A day earlier, a flood of Taliban suicide bombers and gunmen stormed multiple targets across Afghanistan, leaving 43 Afghan nationals dead and scores wounded. 

In Nimruz Province in southwestern Afghanistan, 29 people were killed and over 50 seriously wounded when suicide bombers struck the shopping district in the provincial capitol of Zaranj on Tuesday, according to The New York Times. 

Taliban bombers hit the shopping district just as Afghans were preparing to celebrate the end of the holy month of Ramadan. 
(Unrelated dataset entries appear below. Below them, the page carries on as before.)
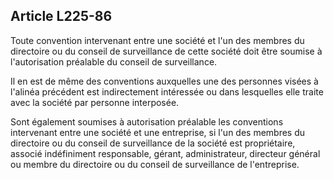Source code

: Article L225-86
----
Toute convention intervenant entre une société et l'un des membres du directoire
ou du conseil de surveillance de cette société doit être soumise à
l'autorisation préalable du conseil de surveillance.

Il en est de même des conventions auxquelles une des personnes visées à l'alinéa
précédent est indirectement intéressée ou dans lesquelles elle traite avec la
société par personne interposée.

Sont également soumises à autorisation préalable les conventions intervenant
entre une société et une entreprise, si l'un des membres du directoire ou du
conseil de surveillance de la société est propriétaire, associé indéfiniment
responsable, gérant, administrateur, directeur général ou membre du directoire
ou du conseil de surveillance de l'entreprise.
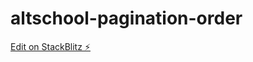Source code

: # altschool-pagination-order

[Edit on StackBlitz ⚡️](https://stackblitz.com/edit/vitejs-vite-hwtrzb)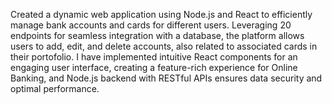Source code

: Created a dynamic web application using Node.js and React to efficiently manage bank accounts and cards for different users. Leveraging 20 endpoints for seamless integration with a database, the platform allows users to add, edit, and delete accounts, also related to associated cards in their portofolio. I have implemented intuitive React components for an engaging user interface, creating a feature-rich experience for Online Banking, and Node.js backend with RESTful APIs ensures data security and optimal performance.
Another 10 civilians were killed in Kunduz Province in northern Afghanistan on Tuesday, when bomb hidden inside a motorcycle blew up in a town square as Afghan residents were gathering together after evening prayers, the Times reported. 

That same day, a district governor and three policemen were killed in Badakhshan Province, in northeast Afghanistan, after Taliban gunmen ambushed the governor's convoy. 

Over the past week, nine American soldiers have also died at the hands of Afghan troops across southern and eastern Afghanistan. 

The recent attacks were likely part of the "Al-Farooq" operation, which is what Taliban leaders have dubbed their ongoing spring offensive against American and coalition forces. 

The offensive is focused on attacking the "foreign invaders, their advisors, their contractors and members of all associated military, intelligence and auxiliary departments" not just in eastern Afghanistan, but all across the country, according to the group's website. 

For their part, U.S. and coalition commanders are focusing their spring offensive strategy of flushing out insurgents along the Afghanistan-Pakistan border. 

Roughly 32,000 U.S. Marines are set to withdraw from Afghanistan in the coming weeks. The White House plans to have all security operations handed to Afghan security and pull out all American forces in the country by 2014.